Isn't it amazing we still end up buying sock yarn? I mean, I'm thinking between the 2 of us, we have enough sock yarn to make a pair of socks for everyone in Rhode Island, but there is something about that stuff that attracts us so!
And people are so disrespectful. And maybe part of it is we are getting older. But I don't think so--if I did (or thought about doing) half the stuff that I see kids doing today when I was that age, I'd have gotten my butt kicked. Same with adults and teenagers--because they are raised to not care.
I try to be the best person I can be, and raise my kids to be the best that THEY can be. I don't think this is true of everyone. Everyone thinks whatever they are doing is more important than what the next person is doing. Wherever they are going is more important than where the person they just cut off in traffic is going. It's spiraling downhill.

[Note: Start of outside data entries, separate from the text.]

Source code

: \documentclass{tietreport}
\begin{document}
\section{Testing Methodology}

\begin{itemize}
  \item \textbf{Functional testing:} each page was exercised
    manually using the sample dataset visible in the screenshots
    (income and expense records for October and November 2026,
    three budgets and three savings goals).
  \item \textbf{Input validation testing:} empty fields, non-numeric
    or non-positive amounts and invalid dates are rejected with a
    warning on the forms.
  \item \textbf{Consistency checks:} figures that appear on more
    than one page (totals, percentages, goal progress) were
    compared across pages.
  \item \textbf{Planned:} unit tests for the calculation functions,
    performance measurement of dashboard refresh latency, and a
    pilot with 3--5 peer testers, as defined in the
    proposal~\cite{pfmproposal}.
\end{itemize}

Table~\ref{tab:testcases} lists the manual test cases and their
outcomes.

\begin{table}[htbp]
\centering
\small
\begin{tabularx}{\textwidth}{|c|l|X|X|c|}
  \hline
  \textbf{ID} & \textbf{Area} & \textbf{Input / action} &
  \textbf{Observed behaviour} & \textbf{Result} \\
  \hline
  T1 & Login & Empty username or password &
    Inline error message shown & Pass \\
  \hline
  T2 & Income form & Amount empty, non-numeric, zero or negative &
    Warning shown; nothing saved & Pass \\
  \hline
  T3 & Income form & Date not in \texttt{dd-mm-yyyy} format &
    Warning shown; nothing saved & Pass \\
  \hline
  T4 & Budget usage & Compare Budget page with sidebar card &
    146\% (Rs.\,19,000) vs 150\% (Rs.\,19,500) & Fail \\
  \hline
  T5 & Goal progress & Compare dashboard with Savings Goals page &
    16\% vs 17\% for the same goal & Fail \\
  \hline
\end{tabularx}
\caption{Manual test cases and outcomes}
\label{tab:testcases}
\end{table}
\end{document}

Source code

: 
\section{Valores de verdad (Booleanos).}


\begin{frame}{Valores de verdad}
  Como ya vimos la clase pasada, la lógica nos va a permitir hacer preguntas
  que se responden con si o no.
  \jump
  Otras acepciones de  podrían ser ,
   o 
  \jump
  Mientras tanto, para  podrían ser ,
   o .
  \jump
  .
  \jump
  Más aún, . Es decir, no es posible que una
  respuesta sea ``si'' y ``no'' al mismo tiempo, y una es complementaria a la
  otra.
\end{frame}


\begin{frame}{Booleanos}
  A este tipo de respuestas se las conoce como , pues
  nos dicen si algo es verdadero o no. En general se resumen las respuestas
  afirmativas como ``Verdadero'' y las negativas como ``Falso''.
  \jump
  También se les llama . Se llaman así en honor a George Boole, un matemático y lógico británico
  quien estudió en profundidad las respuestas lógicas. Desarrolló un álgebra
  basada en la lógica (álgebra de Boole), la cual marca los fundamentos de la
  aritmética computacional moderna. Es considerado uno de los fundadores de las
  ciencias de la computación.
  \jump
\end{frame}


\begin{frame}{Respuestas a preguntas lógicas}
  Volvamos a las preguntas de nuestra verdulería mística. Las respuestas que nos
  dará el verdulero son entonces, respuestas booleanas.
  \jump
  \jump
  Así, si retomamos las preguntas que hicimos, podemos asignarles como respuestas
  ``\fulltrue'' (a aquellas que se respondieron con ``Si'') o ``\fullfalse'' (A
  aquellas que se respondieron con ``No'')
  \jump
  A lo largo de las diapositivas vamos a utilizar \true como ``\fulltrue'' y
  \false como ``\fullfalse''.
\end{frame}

So anyway, I will shut the rant off too.
Sorry about your productive walk that caused such ire - yes, people suck sometimes. Those poor chickens.
I think there are people like you, Lynnette, and me in this world to counter-balance the bad folks. That's the only way I can stay sane - otherwise I think too much about what evil lurks out there.
See you at knit night Friday - hopefully I'll be done with my blanket and picking up steam on my Monkey socks.
Thanks for the compliment on my first sock. I've actually finished it, just haven't taken a photo yet.
There are times when I think I'm turning into my father...my rants sound a lot like his! Can't give up hope though, I need to believe that any good I do will have some lasting effect no matter how tiny.
Love the yarn you picked for your shawl...just beautiful!